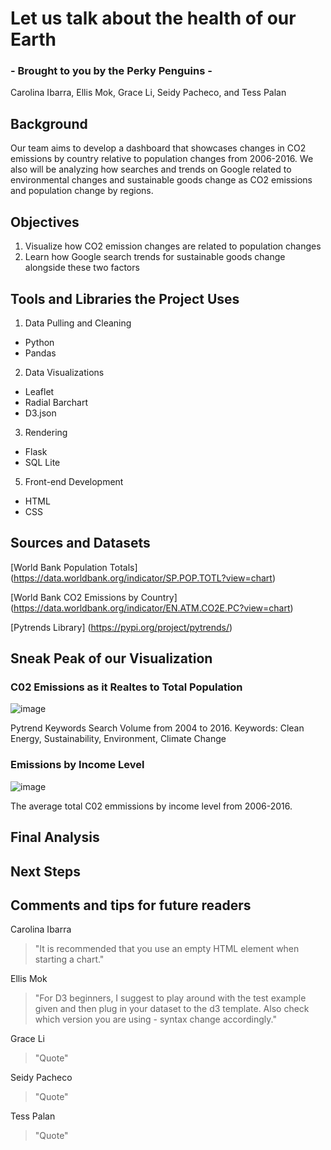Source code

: # Let us talk about the health of our Earth 

### - Brought to you by the Perky Penguins - 
Carolina Ibarra, Ellis Mok, Grace Li, Seidy Pacheco, and Tess Palan

## Background
Our team aims to develop a dashboard that showcases changes in CO2 emissions by country relative to population changes from 2006-2016. 
We also will be analyzing how searches and trends on Google related to environmental changes and sustainable goods change as CO2 emissions and population change by regions.

## Objectives
1. Visualize how CO2 emission changes are related to population changes
2. Learn how Google search trends for sustainable goods change alongside these two factors

## Tools and Libraries the Project Uses
1. Data Pulling and Cleaning
  - Python
   - Pandas
2. Data Visualizations
  - Leaflet 
  - Radial Barchart 
  - D3.json 
3. Rendering
  - Flask
  - SQL Lite
5. Front-end Development
  - HTML
  - CSS

## Sources and Datasets 
[World Bank Population Totals] (https://data.worldbank.org/indicator/SP.POP.TOTL?view=chart)

[World Bank CO2 Emissions by Country] (https://data.worldbank.org/indicator/EN.ATM.CO2E.PC?view=chart)

[Pytrends Library] (https://pypi.org/project/pytrends/)

## Sneak Peak of our Visualization
### C02 Emissions as it Realtes to Total Population 
![image](https://user-images.githubusercontent.com/75353991/117392111-40ce5400-aea6-11eb-8e04-49c7830ce430.png)

Pytrend Keywords Search Volume from 2004 to 2016.
Keywords: Clean Energy, Sustainability, Environment, Climate Change 
### Emissions by Income Level
![image](https://user-images.githubusercontent.com/75353991/117095612-a6daa000-ad1b-11eb-8dec-dfdef4b9176a.png)

The average total C02 emmissions by income level from 2006-2016. 
## Final Analysis

## Next Steps

## Comments and tips for future readers
Carolina Ibarra
> "It is recommended that you use an empty HTML element when starting a chart." 

Ellis Mok
> "For D3 beginners, I suggest to play around with the test example given and then plug in your dataset to the d3 template. 
> Also check which version you are using - syntax change accordingly."

Grace Li
> "Quote" 

Seidy Pacheco
> "Quote"

Tess Palan
> "Quote" 
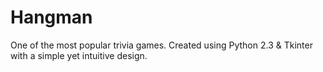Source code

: # Hangman
 One of the most popular trivia games. Created using Python 2.3 & Tkinter with a simple yet intuitive design.
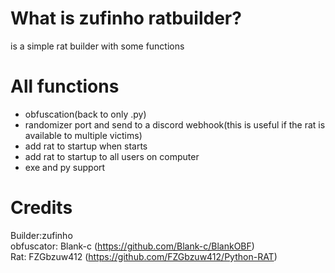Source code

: # What is zufinho ratbuilder?
is a simple rat builder with some functions <br>

# All functions
+ obfuscation(back to only .py)
+ randomizer port and send to a discord webhook(this is useful if the rat is available to multiple victims)
+ add rat to startup when starts
+ add rat to startup to all users on computer
+ exe and py support <br>
# Credits <br>
Builder:zufinho <br>
obfuscator: Blank-c (https://github.com/Blank-c/BlankOBF) <br>
Rat: FZGbzuw412 (https://github.com/FZGbzuw412/Python-RAT)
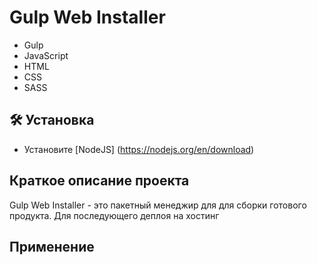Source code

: # Gulp Web Installer

- Gulp
- JavaScript
- HTML
- CSS
- SASS

## :hammer_and_wrench: Установка
* Установите [NodeJS] (https://nodejs.org/en/download)

## Краткое описание проекта

Gulp Web Installer - это пакетный менеджир для для сборки готового продукта.
Для последующего деплоя на хостинг

## Применение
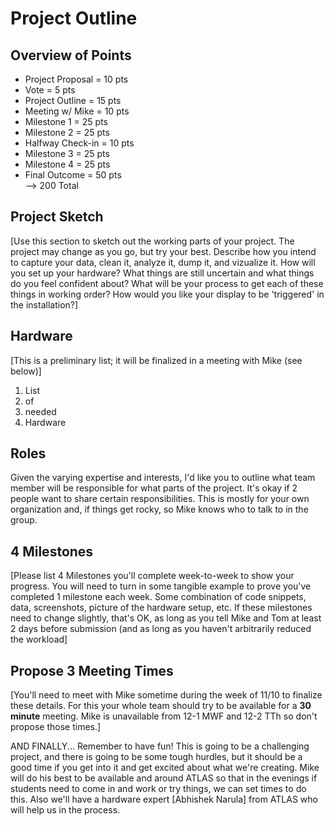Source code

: Project Outline
============

## Overview of Points
* Project Proposal = 10 pts  
* Vote = 5 pts
* Project Outline = 15 pts
* Meeting w/ Mike = 10 pts
* Milestone 1 = 25 pts
* Milestone 2 = 25 pts
* Halfway Check-in = 10 pts
* Milestone 3 = 25 pts
* Milestone 4 = 25 pts
* Final Outcome = 50 pts  
--> 200 Total

## Project Sketch
[Use this section to sketch out the working parts of your project.  The project may change as you go, but try your best.  Describe how you intend to capture your data, clean it, analyze it, dump it, and vizualize it.  How will you set up your hardware?  What things are still uncertain and what things do you feel confident about?  What will be your process to get each of these things in working order?  How would you like your display to be 'triggered' in the installation?]

## Hardware
[This is a preliminary list; it will be finalized in a meeting with Mike (see below)]
1. List
2. of
3. needed 
4. Hardware

## Roles
Given the varying expertise and interests, I'd like you to outline what team member will be responsible for what parts of the project.  It's okay if 2 people want to share certain responsibilities.  This is mostly for your own organization and, if things get rocky, so Mike knows who to talk to in the group.

## 4 Milestones
[Please list 4 Milestones you'll complete week-to-week to show your progress.  You will need to turn in some tangible example to prove you've completed 1 milestone each week.  Some combination of code snippets, data, screenshots, picture of the hardware setup, etc.  If these milestones need to change slightly, that's OK, as long as you tell Mike and Tom at least 2 days before submission (and as long as you haven't arbitrarily reduced the workload]

## Propose 3 Meeting Times
[You'll need to meet with Mike sometime during the week of 11/10 to finalize these details.  For this your whole team should try to be available for a **30 minute** meeting.  Mike is unavailable from 12-1 MWF and 12-2 TTh so don't propose those times.]


AND FINALLY... Remember to have fun!  This is going to be a challenging project, and there is going to be some tough hurdles, but it should be a good time if you get into it and get excited about what we're creating.  Mike will do his best to be available and around ATLAS so that in the evenings if students need to come in and work or try things, we can set times to do this.  Also we'll have a hardware expert [Abhishek Narula] from ATLAS who will help us in the process.  
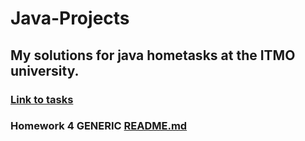 # Java-Projects

## My solutions for java hometasks at the ITMO university.

### [Link to tasks](https://www.kgeorgiy.info/courses/paradigms/homeworks.html)

### Homework 4 GENERIC [README.md](https://github.com/Ma-XD/Java-Projects/tree/main/expression#readme)
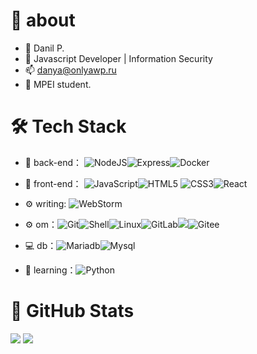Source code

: # 🚀 about

- 🤔 Danil P.
- 💬 Javascript Developer | Information Security
- 📫 danya@onlyawp.ru
- 👦 MPEI student.




# 🛠 Tech Stack

- 🔭 back-end： ![NodeJS](https://img.shields.io/badge/-NodeJS-yellow?style=flat-circle&logo=javascript)![Express](https://img.shields.io/badge/-Express-green?style=flat-circle&logo=Express)![Docker](https://img.shields.io/badge/-Docker-blue?style=flat-circle&logo=Docker)

- 👯 front-end： ![JavaScript](https://img.shields.io/badge/-JavaScript-yellow?style=flat-circle&logo=javascript)![HTML5](https://img.shields.io/badge/-HTML5-yellow?style=flat-circle&logo=html5) ![CSS3](https://img.shields.io/badge/-CSS3-yellow?style=flat-circle&logo=css3)![React](https://img.shields.io/badge/-React-blue?style=flat-circle&logo=React)
- ⚙️ writing: ![WebStorm](https://img.shields.io/badge/-WebStorm-black?style=flat-circle&logo=WebStorm)
- ⚙️ om：![Git](https://img.shields.io/badge/-Git-yellow?style=flat-circle&logo=git)![Shell](https://img.shields.io/badge/-Shell-red?style=flat-circle&logo=shell)![Linux](https://img.shields.io/badge/-Linux-gray?style=flat-circle&logo=Linux)![GitLab](https://img.shields.io/badge/-GitLab-orange?style=flat-circle&logo=GitLab)![](https://img.shields.io/badge/-GitHub-black?style=flat-circle&logo=GitHub)![Gitee](https://img.shields.io/badge/-Gitee-red?style=flat-circle&logo=Gitee)

- 💻 db：![Mariadb](https://img.shields.io/badge/-MariaDB-red?style=flat-circle&logo=Mariadb)![Mysql](https://img.shields.io/badge/-Mysql-white?style=flat-circle&logo=mysql)

- 🌱 learning：![Python](https://img.shields.io/badge/-Python-yellow?style=flat-circle&logo=Python)


# 🎈 GitHub Stats
![](http://github-profile-summary-cards.vercel.app/api/cards/profile-details?username=junkees&theme=ayu_mirage)
![](http://github-profile-summary-cards.vercel.app/api/cards/stats?username=junkees&theme=ayu_mirage)
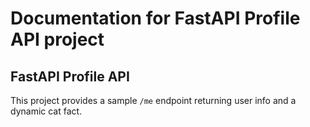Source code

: ﻿# Documentation for FastAPI Profile API project
## FastAPI Profile API
This project provides a sample `/me` endpoint returning user info and a dynamic cat fact.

-.-.-

Your assignment
The answer is to be the lines of the listing from the first through the one with "### Emissions by Income Level", reproduced exactly, without any pictures.

Exercise response
Source code

: # Let us talk about the health of our Earth 

### - Brought to you by the Perky Penguins - 
Carolina Ibarra, Ellis Mok, Grace Li, Seidy Pacheco, and Tess Palan

## Background
Our team aims to develop a dashboard that showcases changes in CO2 emissions by country relative to population changes from 2006-2016. 
We also will be analyzing how searches and trends on Google related to environmental changes and sustainable goods change as CO2 emissions and population change by regions.

## Objectives
1. Visualize how CO2 emission changes are related to population changes
2. Learn how Google search trends for sustainable goods change alongside these two factors

## Tools and Libraries the Project Uses
1. Data Pulling and Cleaning
  - Python
   - Pandas
2. Data Visualizations
  - Leaflet 
  - Radial Barchart 
  - D3.json 
3. Rendering
  - Flask
  - SQL Lite
5. Front-end Development
  - HTML
  - CSS

## Sources and Datasets 
[World Bank Population Totals] (https://data.worldbank.org/indicator/SP.POP.TOTL?view=chart)

[World Bank CO2 Emissions by Country] (https://data.worldbank.org/indicator/EN.ATM.CO2E.PC?view=chart)

[Pytrends Library] (https://pypi.org/project/pytrends/)

## Sneak Peak of our Visualization
### C02 Emissions as it Realtes to Total Population 
![image](https://user-images.githubusercontent.com/75353991/117392111-40ce5400-aea6-11eb-8e04-49c7830ce430.png)

Pytrend Keywords Search Volume from 2004 to 2016.
Keywords: Clean Energy, Sustainability, Environment, Climate Change 
### Emissions by Income Level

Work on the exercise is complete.